Then I started totting up my own spend:

Classes: three a week with Simon Low £1400 – rather more than Busso’s $1150.

Holidays: After only one class I signed up for Low’s holiday at Huzur Vadisi, Turkey, spending around £600 plus flights to sleep in a yurt with a hole in the roof, ‘built for star gazing.’

Workshops: I’d say Busso’s estimate of $118 was on the low side; I spent £250 in that first year – one weekend with Sarah Powers and the other with Shiva Rea who managed to get me into a handstand – well worth it for that alone, though I’ve never done it since.

Massage: $392? And the rest!
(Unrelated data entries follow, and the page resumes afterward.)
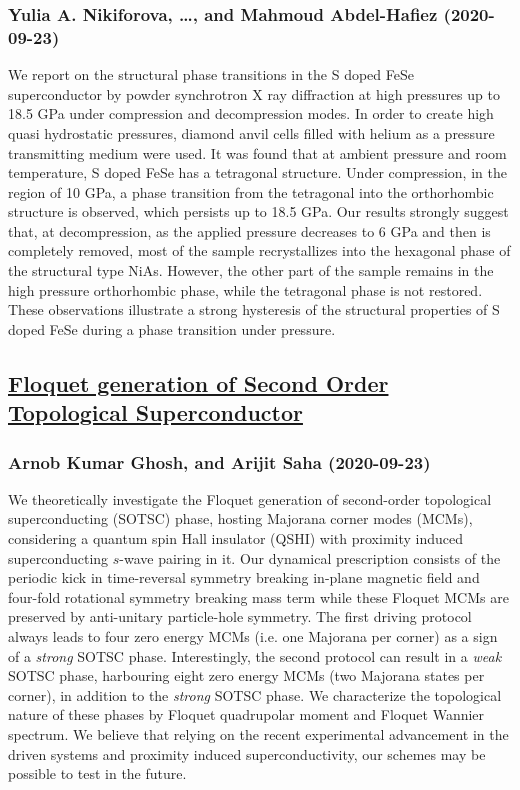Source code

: \subsubsection*{Yulia A. Nikiforova, \dots, and Mahmoud Abdel-Hafiez (2020-09-23)}
We report on the structural phase transitions in the S doped FeSe
superconductor by powder synchrotron X ray diffraction at high pressures up to
18.5 GPa under compression and decompression modes. In order to create high
quasi hydrostatic pressures, diamond anvil cells filled with helium as a
pressure transmitting medium were used. It was found that at ambient pressure
and room temperature, S doped FeSe has a tetragonal structure. Under
compression, in the region of 10 GPa, a phase transition from the tetragonal
into the orthorhombic structure is observed, which persists up to 18.5 GPa. Our
results strongly suggest that, at decompression, as the applied pressure
decreases to 6 GPa and then is completely removed, most of the sample
recrystallizes into the hexagonal phase of the structural type NiAs. However,
the other part of the sample remains in the high pressure orthorhombic phase,
while the tetragonal phase is not restored. These observations illustrate a
strong hysteresis of the structural properties of S doped FeSe during a phase
transition under pressure.

\subsection*{\href{http://arxiv.org/abs/2009.11220v1}{Floquet generation of Second Order Topological Superconductor}}
\subsubsection*{Arnob Kumar Ghosh, and Arijit Saha (2020-09-23)}
We theoretically investigate the Floquet generation of second-order
topological superconducting (SOTSC) phase, hosting Majorana corner modes
(MCMs), considering a quantum spin Hall insulator (QSHI) with proximity induced
superconducting $s$-wave pairing in it. Our dynamical prescription consists of
the periodic kick in time-reversal symmetry breaking in-plane magnetic field
and four-fold rotational symmetry breaking mass term while these Floquet MCMs
are preserved by anti-unitary particle-hole symmetry. The first driving
protocol always leads to four zero energy MCMs (i.e. one Majorana per corner)
as a sign of a {\it{strong}} SOTSC phase. Interestingly, the second protocol
can result in a {\it{weak}} SOTSC phase, harbouring eight zero energy MCMs (two
Majorana states per corner), in addition to the {\it{strong}} SOTSC phase. We
characterize the topological nature of these phases by Floquet quadrupolar
moment and Floquet Wannier spectrum. We believe that relying on the recent
experimental advancement in the driven systems and proximity induced
superconductivity, our schemes may be possible to test in the future.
I had no idea I had muscles in all those places.

Food and drink: In no time I was mainlining a box of Yogi tea @£3 a week – maybe I should’ve economized with Adagio.

Clothes: OK I may not have gone for the socks and the yoga bra but I was a sucker for the two £40 each après yoga t- shirts with suspect Sanskrit-ish writing down the arms, and let’s not forget the two workout vests from Cyndi Lee’s OM yoga studio that I paid a friend to bring back for me… and what about the two Elvis vests that another friend was wearing in class that I just had to have?

Equipment: The mat, the mat bag, the strap, the bolster, the beautiful wooden Iyengar inspired blocks probably set me back £150. At least my yoga blanket was a multi-tasking pashmina from Joseph that I’d owned for years.

Music and concerts: Only 2 Krishna Das CDs? Busso has to be kidding! I bought his entire back catalogue, and Deva Premal’s, plus every Buddha Bar CD ever released.

Books: Only three Busso? What’s the matter with you? Light on Yoga, The Heart of Yoga, Awakening the Spine, Autobiography of a Yogi, A Search in Secret India, The Spiritual Tourist etc etc… plus the glossy $75 Yoga Journal tome stuffed full of yoga masters, and still inspiring me today.

Miscell: Add in the home practice DVDs, the £4 a month we Brits have to pay for Yoga Journal, the leggings, the eye pillow, the travel to and from class, and I don’t think I’d have got much change out of £4000, or nearly $6500.

At the time I was working in advertising and could afford to spend such sums but eventually the practice of (as Simon Low put it) ‘peeling back the layers that stood between me and my true self’ led me to leave the ad business, and now I earn half the money I once did – writing books, conducting qualitative research, helping small to medium sized businesses connect with their customers, building a yoga resource website…

So you could argue that the total cost of that first year’s yoga was half a lifetime’s earnings, and I’d say it was worth every penny – far from being mad, it was the only route to sanity.